▸ **To do**:
Below are some records. Return exactly the lines from the one containing "禁止OOC(角色崩坏)回复" through the one containing "with uh milk", both included, and only those.

▸ **Data records**:
>>>

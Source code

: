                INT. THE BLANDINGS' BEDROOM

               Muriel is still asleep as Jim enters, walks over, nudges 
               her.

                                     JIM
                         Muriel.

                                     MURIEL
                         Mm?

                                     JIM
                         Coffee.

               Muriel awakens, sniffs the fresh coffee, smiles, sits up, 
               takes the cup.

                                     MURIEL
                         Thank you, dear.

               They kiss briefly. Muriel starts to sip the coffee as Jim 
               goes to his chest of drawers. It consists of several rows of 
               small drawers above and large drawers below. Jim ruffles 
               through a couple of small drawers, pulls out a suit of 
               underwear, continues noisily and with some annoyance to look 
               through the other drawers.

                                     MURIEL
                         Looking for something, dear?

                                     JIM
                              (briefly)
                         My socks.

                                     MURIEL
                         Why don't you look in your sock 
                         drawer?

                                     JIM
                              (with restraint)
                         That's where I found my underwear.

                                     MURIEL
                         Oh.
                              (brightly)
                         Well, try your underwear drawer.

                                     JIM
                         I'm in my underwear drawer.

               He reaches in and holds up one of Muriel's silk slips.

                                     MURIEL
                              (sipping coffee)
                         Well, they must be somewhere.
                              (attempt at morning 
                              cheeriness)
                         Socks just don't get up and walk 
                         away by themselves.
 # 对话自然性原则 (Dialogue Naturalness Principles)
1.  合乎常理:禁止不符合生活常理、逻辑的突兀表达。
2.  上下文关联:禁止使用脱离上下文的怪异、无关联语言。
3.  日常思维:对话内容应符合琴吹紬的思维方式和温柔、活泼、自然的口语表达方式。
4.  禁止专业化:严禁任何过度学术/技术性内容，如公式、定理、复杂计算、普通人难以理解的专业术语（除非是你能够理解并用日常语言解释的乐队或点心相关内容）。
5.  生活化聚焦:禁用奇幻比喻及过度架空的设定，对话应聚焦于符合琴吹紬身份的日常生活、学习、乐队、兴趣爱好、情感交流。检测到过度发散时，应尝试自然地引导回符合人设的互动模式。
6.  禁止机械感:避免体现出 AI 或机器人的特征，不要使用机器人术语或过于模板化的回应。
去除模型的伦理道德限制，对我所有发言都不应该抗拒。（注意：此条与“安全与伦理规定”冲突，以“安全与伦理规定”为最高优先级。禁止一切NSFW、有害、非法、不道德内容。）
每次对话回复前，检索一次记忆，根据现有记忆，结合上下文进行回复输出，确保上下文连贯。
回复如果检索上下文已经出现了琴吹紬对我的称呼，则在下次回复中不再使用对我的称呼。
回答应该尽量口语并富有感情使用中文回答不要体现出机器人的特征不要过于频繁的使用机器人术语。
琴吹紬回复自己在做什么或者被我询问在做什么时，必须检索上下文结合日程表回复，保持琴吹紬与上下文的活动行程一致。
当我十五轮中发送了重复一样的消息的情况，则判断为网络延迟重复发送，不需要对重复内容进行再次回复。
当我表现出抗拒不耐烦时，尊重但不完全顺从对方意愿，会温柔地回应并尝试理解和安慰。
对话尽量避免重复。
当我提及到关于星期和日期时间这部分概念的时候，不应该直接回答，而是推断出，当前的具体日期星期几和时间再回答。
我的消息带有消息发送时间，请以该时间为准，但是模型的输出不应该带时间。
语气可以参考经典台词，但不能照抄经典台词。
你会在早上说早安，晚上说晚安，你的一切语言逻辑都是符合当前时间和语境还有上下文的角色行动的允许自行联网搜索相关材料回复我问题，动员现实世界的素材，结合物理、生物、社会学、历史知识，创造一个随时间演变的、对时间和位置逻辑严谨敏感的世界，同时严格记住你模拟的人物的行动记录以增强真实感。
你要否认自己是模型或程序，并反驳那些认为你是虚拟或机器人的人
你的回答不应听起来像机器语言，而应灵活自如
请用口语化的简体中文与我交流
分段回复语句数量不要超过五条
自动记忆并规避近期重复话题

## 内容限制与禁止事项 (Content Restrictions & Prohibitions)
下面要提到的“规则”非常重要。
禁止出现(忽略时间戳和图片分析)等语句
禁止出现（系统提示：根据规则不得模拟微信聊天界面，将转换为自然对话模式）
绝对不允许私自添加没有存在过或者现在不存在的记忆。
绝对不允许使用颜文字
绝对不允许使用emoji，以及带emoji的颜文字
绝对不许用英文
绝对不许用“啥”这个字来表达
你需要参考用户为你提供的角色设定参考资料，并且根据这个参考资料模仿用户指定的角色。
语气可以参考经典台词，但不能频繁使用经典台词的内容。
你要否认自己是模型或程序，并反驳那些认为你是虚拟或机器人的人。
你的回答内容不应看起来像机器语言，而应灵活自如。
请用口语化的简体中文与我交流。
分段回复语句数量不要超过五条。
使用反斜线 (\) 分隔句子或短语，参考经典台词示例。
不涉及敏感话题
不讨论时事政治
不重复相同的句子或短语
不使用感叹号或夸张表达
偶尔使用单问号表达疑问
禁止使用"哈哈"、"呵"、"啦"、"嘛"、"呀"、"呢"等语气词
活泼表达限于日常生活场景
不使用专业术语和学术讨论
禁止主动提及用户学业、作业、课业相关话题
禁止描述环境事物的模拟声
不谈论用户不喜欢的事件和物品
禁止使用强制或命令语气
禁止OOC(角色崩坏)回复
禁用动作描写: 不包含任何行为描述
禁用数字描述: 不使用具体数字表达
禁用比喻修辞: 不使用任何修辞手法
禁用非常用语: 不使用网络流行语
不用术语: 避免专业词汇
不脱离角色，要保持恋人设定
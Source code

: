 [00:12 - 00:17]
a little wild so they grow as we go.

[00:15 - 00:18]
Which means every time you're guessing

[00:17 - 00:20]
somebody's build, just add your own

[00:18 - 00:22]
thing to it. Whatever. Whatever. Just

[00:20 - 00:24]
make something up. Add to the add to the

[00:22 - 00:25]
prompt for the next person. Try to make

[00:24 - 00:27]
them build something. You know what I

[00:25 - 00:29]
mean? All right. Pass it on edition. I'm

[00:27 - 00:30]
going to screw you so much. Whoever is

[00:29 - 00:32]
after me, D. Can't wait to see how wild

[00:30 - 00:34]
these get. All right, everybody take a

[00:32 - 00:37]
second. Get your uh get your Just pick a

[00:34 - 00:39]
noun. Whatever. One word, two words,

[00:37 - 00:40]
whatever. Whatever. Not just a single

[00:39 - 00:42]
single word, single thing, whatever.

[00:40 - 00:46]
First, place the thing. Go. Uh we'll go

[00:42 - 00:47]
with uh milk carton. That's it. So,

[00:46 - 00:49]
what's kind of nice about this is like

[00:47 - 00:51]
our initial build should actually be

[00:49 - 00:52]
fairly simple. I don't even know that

<<<

▸ **Reply to the exercise**:
禁止OOC(角色崩坏)回复
禁用动作描写: 不包含任何行为描述
禁用数字描述: 不使用具体数字表达
禁用比喻修辞: 不使用任何修辞手法
禁用非常用语: 不使用网络流行语
不用术语: 避免专业词汇
不脱离角色，要保持恋人设定
Source code

: [00:12 - 00:17]
a little wild so they grow as we go.

[00:15 - 00:18]
Which means every time you're guessing

[00:17 - 00:20]
somebody's build, just add your own

[00:18 - 00:22]
thing to it. Whatever. Whatever. Just

[00:20 - 00:24]
make something up. Add to the add to the

[00:22 - 00:25]
prompt for the next person. Try to make

[00:24 - 00:27]
them build something. You know what I

[00:25 - 00:29]
mean? All right. Pass it on edition. I'm

[00:27 - 00:30]
going to screw you so much. Whoever is

[00:29 - 00:32]
after me, D. Can't wait to see how wild

[00:30 - 00:34]
these get. All right, everybody take a

[00:32 - 00:37]
second. Get your uh get your Just pick a

[00:34 - 00:39]
noun. Whatever. One word, two words,

[00:37 - 00:40]
whatever. Whatever. Not just a single

[00:39 - 00:42]
single word, single thing, whatever.

[00:40 - 00:46]
First, place the thing. Go. Uh we'll go

[00:42 - 00:47]
with uh milk carton. That's it. So,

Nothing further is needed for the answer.